> _Directions for this task_
Each line in the records below that has the word "static" should be copied.
(Source material begins)
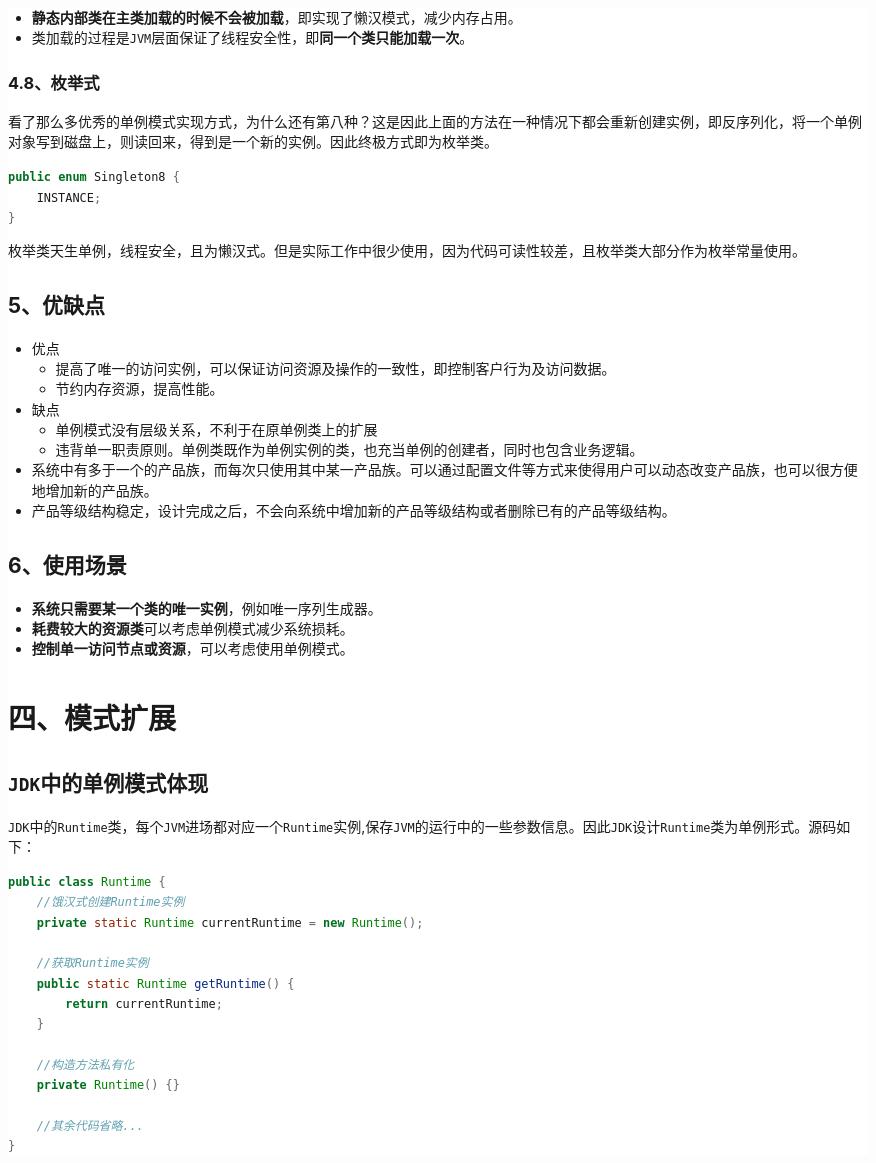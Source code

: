 * **静态内部类在主类加载的时候不会被加载**，即实现了懒汉模式，减少内存占用。
* 类加载的过程是`JVM`层面保证了线程安全性，即**同一个类只能加载一次**。

### **4.8、枚举式**

看了那么多优秀的单例模式实现方式，为什么还有第八种？这是因此上面的方法在一种情况下都会重新创建实例，即反序列化，将一个单例对象写到磁盘上，则读回来，得到是一个新的实例。因此终极方式即为枚举类。

```java
public enum Singleton8 {
    INSTANCE;
}
```

枚举类天生单例，线程安全，且为懒汉式。但是实际工作中很少使用，因为代码可读性较差，且枚举类大部分作为枚举常量使用。

## **5、优缺点**

* 优点
  * 提高了唯一的访问实例，可以保证访问资源及操作的一致性，即控制客户行为及访问数据。
  * 节约内存资源，提高性能。
* 缺点
  * 单例模式没有层级关系，不利于在原单例类上的扩展
  * 违背单一职责原则。单例类既作为单例实例的类，也充当单例的创建者，同时也包含业务逻辑。
* 系统中有多于一个的产品族，而每次只使用其中某一产品族。可以通过配置文件等方式来使得用户可以动态改变产品族，也可以很方便地增加新的产品族。
*  产品等级结构稳定，设计完成之后，不会向系统中增加新的产品等级结构或者删除已有的产品等级结构。

## **6、使用场景**

* **系统只需要某一个类的唯一实例**，例如唯一序列生成器。
* **耗费较大的资源类**可以考虑单例模式减少系统损耗。
* **控制单一访问节点或资源**，可以考虑使用单例模式。

# **四、模式扩展**

## **`JDK`中的单例模式体现**

`JDK`中的`Runtime`类，每个`JVM`进场都对应一个`Runtime`实例,保存`JVM`的运行中的一些参数信息。因此`JDK`设计`Runtime`类为单例形式。源码如下：

```java
public class Runtime {
    //饿汉式创建Runtime实例
    private static Runtime currentRuntime = new Runtime();

    //获取Runtime实例
    public static Runtime getRuntime() {
        return currentRuntime;
    }

    //构造方法私有化
    private Runtime() {}
    
    //其余代码省略...
}
```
(Source material ends)
> _Answer_
    private static Runtime currentRuntime = new Runtime();
    public static Runtime getRuntime() {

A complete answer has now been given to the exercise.